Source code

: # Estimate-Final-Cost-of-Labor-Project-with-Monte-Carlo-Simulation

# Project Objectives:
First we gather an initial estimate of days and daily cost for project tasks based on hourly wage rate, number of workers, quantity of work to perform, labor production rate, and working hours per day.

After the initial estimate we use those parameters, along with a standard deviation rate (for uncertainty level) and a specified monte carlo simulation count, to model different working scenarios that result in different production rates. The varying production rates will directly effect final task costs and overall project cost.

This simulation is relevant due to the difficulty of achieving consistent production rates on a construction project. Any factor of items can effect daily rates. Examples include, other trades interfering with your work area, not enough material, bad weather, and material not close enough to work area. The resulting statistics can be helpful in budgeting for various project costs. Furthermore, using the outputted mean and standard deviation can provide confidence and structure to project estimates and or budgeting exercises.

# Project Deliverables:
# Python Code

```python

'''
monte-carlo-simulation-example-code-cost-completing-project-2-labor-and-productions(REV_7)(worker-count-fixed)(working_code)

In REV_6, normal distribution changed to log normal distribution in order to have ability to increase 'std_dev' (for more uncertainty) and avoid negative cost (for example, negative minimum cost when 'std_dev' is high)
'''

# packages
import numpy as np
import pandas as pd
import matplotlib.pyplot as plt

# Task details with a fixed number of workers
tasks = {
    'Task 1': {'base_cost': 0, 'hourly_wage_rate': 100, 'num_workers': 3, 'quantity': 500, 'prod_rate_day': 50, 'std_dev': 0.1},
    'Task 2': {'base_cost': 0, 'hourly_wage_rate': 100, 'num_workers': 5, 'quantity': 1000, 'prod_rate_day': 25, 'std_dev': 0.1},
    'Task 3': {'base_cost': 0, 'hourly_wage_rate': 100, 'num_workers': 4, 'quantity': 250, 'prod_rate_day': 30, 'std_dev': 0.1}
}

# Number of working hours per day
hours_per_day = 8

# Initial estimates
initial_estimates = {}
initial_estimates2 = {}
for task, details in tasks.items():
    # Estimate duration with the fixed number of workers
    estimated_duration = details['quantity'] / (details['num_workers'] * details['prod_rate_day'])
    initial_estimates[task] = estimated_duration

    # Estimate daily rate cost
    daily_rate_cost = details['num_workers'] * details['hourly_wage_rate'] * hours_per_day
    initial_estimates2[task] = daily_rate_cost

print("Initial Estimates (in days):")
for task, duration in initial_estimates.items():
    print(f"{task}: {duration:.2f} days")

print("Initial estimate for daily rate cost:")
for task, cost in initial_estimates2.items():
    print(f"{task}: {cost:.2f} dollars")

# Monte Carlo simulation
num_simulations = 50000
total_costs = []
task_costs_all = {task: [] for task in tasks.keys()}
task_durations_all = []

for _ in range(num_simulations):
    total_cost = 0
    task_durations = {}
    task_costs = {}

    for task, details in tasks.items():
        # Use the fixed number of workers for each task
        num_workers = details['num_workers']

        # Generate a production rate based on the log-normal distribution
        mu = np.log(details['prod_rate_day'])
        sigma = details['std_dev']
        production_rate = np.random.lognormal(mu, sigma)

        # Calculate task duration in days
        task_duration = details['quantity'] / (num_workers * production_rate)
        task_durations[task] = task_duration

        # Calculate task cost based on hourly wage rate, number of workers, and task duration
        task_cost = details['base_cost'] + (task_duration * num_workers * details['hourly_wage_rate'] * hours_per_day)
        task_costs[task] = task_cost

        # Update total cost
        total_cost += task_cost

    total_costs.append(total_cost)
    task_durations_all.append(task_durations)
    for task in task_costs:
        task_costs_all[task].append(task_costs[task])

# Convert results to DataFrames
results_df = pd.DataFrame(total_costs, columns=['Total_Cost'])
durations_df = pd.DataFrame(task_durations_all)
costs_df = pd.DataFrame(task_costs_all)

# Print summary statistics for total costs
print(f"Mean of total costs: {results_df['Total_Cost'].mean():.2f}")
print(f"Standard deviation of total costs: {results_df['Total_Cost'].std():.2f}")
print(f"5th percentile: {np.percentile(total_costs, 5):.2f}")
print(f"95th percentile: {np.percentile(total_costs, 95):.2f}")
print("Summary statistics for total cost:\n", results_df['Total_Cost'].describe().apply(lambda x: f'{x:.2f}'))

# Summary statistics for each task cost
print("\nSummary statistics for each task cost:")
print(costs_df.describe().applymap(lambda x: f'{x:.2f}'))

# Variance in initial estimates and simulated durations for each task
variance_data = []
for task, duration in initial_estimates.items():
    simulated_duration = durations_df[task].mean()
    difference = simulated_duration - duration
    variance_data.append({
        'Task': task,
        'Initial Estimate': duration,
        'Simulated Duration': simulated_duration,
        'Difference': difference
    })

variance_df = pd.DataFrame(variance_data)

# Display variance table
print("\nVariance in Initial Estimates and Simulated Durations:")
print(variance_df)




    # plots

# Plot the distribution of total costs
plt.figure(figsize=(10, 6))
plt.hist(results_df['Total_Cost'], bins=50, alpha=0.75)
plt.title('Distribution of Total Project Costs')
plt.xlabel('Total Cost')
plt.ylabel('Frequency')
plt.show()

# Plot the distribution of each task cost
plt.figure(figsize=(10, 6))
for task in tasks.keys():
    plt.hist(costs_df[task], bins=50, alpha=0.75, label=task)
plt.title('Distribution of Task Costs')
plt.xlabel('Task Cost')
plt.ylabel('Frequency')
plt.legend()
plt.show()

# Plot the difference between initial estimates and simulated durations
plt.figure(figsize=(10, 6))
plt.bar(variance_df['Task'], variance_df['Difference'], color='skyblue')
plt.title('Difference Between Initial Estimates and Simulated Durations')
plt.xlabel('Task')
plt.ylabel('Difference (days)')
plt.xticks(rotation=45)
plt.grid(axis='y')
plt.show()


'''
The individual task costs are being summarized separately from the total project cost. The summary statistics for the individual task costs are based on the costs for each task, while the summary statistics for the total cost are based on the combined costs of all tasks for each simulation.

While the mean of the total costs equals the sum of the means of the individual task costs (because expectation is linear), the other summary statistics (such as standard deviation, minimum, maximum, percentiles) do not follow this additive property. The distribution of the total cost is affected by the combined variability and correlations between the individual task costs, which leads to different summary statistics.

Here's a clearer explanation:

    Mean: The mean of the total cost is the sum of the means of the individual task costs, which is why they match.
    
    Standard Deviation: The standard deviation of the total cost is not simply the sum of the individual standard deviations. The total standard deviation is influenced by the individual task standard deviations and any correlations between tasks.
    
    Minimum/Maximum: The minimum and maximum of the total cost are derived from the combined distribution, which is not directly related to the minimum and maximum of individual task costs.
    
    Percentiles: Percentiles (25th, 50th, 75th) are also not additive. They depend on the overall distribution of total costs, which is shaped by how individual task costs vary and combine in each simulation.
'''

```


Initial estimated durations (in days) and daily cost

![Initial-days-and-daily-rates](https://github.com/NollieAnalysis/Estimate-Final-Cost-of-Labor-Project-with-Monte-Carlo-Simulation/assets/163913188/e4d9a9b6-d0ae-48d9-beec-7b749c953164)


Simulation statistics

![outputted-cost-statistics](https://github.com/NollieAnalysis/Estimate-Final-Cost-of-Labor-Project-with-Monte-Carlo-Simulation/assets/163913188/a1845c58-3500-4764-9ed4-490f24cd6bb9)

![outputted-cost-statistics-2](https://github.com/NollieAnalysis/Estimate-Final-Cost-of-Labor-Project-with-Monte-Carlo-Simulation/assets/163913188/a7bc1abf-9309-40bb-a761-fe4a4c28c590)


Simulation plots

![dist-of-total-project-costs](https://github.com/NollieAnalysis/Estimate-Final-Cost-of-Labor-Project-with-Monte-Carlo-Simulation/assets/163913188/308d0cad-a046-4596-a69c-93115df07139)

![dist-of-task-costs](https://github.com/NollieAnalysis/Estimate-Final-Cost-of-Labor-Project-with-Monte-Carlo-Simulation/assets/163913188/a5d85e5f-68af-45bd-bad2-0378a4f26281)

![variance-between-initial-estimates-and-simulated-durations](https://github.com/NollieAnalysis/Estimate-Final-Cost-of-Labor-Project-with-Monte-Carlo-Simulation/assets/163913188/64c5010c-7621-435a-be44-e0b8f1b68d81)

---+---

Aim of the task »
Search the listing for the word "uncertainty" and return each line that holds it.

Response below »
After the initial estimate we use those parameters, along with a standard deviation rate (for uncertainty level) and a specified monte carlo simulation count, to model different working scenarios that result in different production rates. The varying production rates will directly effect final task costs and overall project cost.
In REV_6, normal distribution changed to log normal distribution in order to have ability to increase 'std_dev' (for more uncertainty) and avoid negative cost (for example, negative minimum cost when 'std_dev' is high)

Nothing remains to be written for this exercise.